Even if your home has no mortgage, you can deduct your property taxes. You need not have a mortgage loan with interest payments to take the property tax deduction. You can take the property tax deduction for taxes actually paid, not for those due at year's end. Be aware, however, that without mortgage interest payments to deduct, you might not have enough other deductions to make it financially worthwhile to itemize. The alternative -- taking the IRS standard deduction -- eliminates your ability or necessity to deduct property taxes on your home.
Whether you have a mortgage loan or not, you should itemize your tax deductions only when they exceed the IRS-permitted standard deduction.
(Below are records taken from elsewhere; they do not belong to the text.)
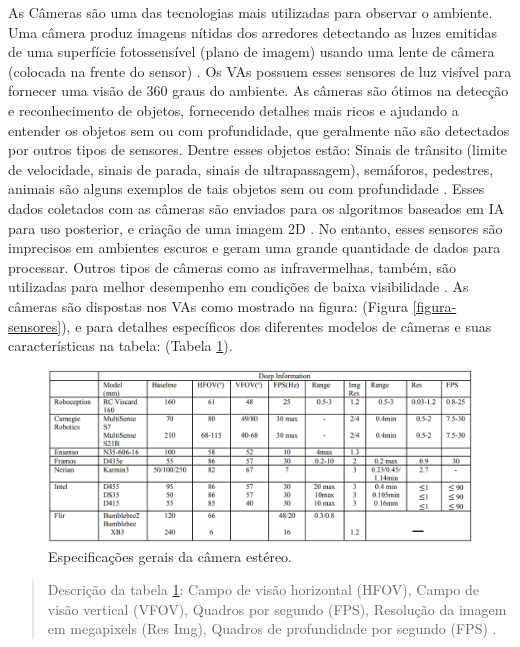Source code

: 
As Câmeras são uma das tecnologias mais utilizadas para observar o ambiente. Uma câmera produz imagens nítidas dos arredores detectando as luzes emitidas de uma superfície fotossensível (plano de imagem) usando uma lente de câmera (colocada na frente do sensor) \cite{sensors}. Os VAs possuem esses sensores de luz visível para fornecer uma visão de 360 graus do ambiente. As câmeras são ótimos na detecção e reconhecimento de objetos, fornecendo detalhes mais ricos e ajudando a entender os objetos sem ou com profundidade, que geralmente não são detectados por outros tipos de sensores. Dentre esses objetos estão: Sinais de trânsito (limite de velocidade, sinais de parada, sinais de ultrapassagem), semáforos, pedestres, animais são alguns exemplos de tais objetos sem ou com profundidade \cite{sensors-yet}. Esses dados coletados com as câmeras são enviados para os algoritmos baseados em IA para uso posterior, e criação de uma imagem 2D \cite{aplicacao2}. 
No entanto, esses sensores são imprecisos em ambientes escuros e geram uma grande quantidade de dados para processar. Outros tipos de câmeras como as infravermelhas, também, são utilizadas para melhor desempenho em condições de baixa visibilidade \cite{review-auto}. As câmeras são dispostas nos VAs como mostrado na figura: (Figura \ref{figura-sensores}), e para detalhes específicos dos diferentes modelos de câmeras e suas características na tabela: (Tabela \ref{tabela-camera}).

\begin{figure}[H]
\centering
\includegraphics[width=\textwidth]{Figures/camera-table.png}
\caption{Especificações gerais da câmera estéreo.}
\label{tabela-camera}
\end{figure}
\begin{quote}
Descrição da tabela \ref{tabela-camera}: Campo de visão horizontal (HFOV), Campo de visão vertical (VFOV), Quadros por segundo (FPS), Resolução da imagem em megapixels (Res Img), Quadros de profundidade por segundo (FPS) \cite{sensors}.
\end{quote}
When homeowners have mortgage loans, their mortgage interest and property taxes alone may exceed the standard deduction amount. However, without mortgage loan interest, you may receive more benefit from the standard deduction. You should always add up your qualified deductions at year's end and compare the total with the allowed standard deduction amount, to determine which approach delivers more benefits.
Property Tax Paid
Without a mortgage loan, you may not have a property tax escrow account. However, even if you are paying a third party to escrow monies each month to meet your property tax payments, you can never deduct personal real estate taxes until they are actually paid. For example, if your property taxes are $4,000 per year, but at year's end you have paid only $1,800, you cannot deduct the total taxes due, $4,000, but only the actual amount you paid, $1,800.
Property Tax Refunds
Some localities offer various real estate tax refunds. A frequent property tax abatement or refund offered by some cities, towns and counties is a senior citizen homeowner tax rebate. With or without a mortgage, property tax refunds lower your deduction. For example, if you've paid property taxes of $4,000 in a given year, but eventually get a $500 rebate before year's end, you can deduct only $3,500, even though you have evidence of a $4,000 real estate tax payment.
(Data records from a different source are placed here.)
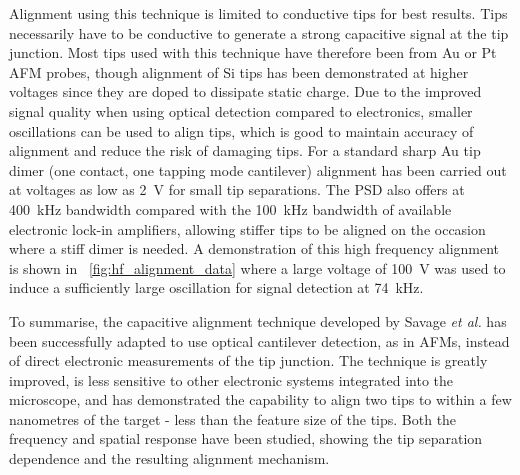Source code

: \documentclass{article}
\begin{document}
Alignment using this technique is limited to conductive tips for best results. Tips necessarily have to be conductive to generate a strong capacitive signal at the tip junction. Most tips used with this technique have therefore been from Au or Pt AFM probes, though alignment of Si tips has been demonstrated at higher voltages since they are doped to dissipate static charge. Due to the improved signal quality when using optical detection compared to electronics, smaller oscillations can be used to align tips, which is good to maintain accuracy of alignment and reduce the risk of damaging tips. For a standard sharp Au tip dimer (one contact, one tapping mode cantilever) alignment has been carried out at voltages as low as \SI{2}{V} for small tip separations. The PSD also offers at \SI{400}{kHz} bandwidth compared with the \SI{100}{kHz} bandwidth of available electronic lock-in amplifiers, allowing stiffer tips to be aligned on the occasion where a stiff dimer is needed. A demonstration of this high frequency alignment is shown in \figurename~\ref{fig:hf_alignment_data} where a large voltage of \SI{100}{V} was used to induce a sufficiently large oscillation for signal detection at \SI{74}{kHz}.

To summarise, the capacitive alignment technique developed by Savage \textit{et al.} \cite{savage2011} has been successfully adapted to use optical cantilever detection, as in AFMs, instead of direct electronic measurements of the tip junction. The technique is greatly improved, is less sensitive to other electronic systems integrated into the microscope, and has demonstrated the capability to align two tips to within a few nanometres of the target - less than the feature size of the tips. Both the frequency and spatial response have been studied, showing the tip separation dependence and the resulting alignment mechanism.
\end{document}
Some items may appear to be property taxes, but, with or without a mortgage, they are not deductible. Prime examples are "local benefits" that are property- driven assessments. Items like installing sewer systems, although done by your local government for your home and coming with a cost, are not deductible as property taxes. Similarly, unit fees for delivery of water to your home or periodic fees for residential services, such as additional fees for government trash collection, are not deductible as property taxes. However, special assessments for maintenance and repairs, such as repairing a crumbled sidewalk, are deductible as property tax items.